Ovvero: un post tira l’altro.
Traduttore:
scarpolin = calzolaio
Scarpolini = patronimico o successivamente anche matronimico e nome famigliare non ufficiale:
el Bruno dei Scarpolini, la Bepina Scarpolina, la Picena dela (dela con una sola l) Bepina dei Scarpolini…
Il mio nonno materno era calzolaio, non di quelli che si limitavano ad aggiustare le scarpe, lui le scarpe oltre ad aggiustarle le faceva.
Ricordo la vecchia bottega di casa, una stanzetta a piano terra, a sinistra della porta d’entrata;
(Foto di MoscO) (La porta è ancora la stessa, persino i vetri sono gli stessi di quelli della foto precedente, settanta anni dopo)
un deschetto davanti alla piccola finestra incastonata in muri fatti di pietra spessi novanta centimetri, tre sgabelli attorno e sopra ciotole piene di chiodi: a spillo, con la testa grande e piatta, di legno (i cavicli), borchie con la testa tonda, semenza con il gambo quadro e tanti ancora.
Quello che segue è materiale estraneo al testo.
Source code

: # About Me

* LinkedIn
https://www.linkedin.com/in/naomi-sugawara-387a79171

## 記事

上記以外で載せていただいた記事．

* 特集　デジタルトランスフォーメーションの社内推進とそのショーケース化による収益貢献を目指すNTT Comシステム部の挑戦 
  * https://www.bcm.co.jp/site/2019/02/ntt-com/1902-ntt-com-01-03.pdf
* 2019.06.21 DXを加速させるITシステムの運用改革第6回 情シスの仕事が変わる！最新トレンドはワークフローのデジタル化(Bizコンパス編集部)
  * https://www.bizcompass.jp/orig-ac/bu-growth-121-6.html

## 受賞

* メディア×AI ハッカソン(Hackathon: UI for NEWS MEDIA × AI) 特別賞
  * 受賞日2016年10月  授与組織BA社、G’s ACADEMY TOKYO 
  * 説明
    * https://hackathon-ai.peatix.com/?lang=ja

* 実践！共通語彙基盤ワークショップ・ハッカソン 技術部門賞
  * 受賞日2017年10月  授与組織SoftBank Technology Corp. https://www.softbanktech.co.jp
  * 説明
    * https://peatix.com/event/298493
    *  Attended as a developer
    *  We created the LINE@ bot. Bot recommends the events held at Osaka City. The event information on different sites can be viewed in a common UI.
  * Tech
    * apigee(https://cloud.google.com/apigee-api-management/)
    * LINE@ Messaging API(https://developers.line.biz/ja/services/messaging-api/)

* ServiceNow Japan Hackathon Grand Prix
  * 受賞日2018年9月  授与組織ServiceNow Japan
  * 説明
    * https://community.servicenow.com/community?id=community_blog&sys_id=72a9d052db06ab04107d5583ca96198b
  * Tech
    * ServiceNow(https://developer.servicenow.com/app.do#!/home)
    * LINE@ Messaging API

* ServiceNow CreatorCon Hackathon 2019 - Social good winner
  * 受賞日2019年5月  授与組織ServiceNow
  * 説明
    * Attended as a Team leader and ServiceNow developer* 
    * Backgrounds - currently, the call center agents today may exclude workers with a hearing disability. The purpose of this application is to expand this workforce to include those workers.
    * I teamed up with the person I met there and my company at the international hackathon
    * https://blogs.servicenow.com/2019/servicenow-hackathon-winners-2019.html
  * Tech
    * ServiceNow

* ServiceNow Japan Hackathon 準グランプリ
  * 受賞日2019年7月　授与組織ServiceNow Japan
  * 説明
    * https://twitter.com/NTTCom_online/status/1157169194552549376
Poi trincetti, la pietra e la cote per affilarli, lesine, aghi grandi e piccoli, curvi e dritti, il blocchetto della pece per impeciare i fili…
Sulla parete opposta una scansia piena di pezze di pelle, di fogli di gomma e soprattutto forme in legno, piedi e piedini di tutti i tipi. C'erano anche le forme personalizzate per chi nel paese aveva qualche peculiarità, il dito storto del Gioanìn o l'alluce valgo della Meneghina...
Allora le scarpe dovevano durare ed essere comode, si camminava tanto: nei boschi, nei campi, sulla neve... Scarpe solide da lavoro e scarponi da montagna per lo più, ogni tanto qualche scarpina fine, per i pochi benestanti di allora.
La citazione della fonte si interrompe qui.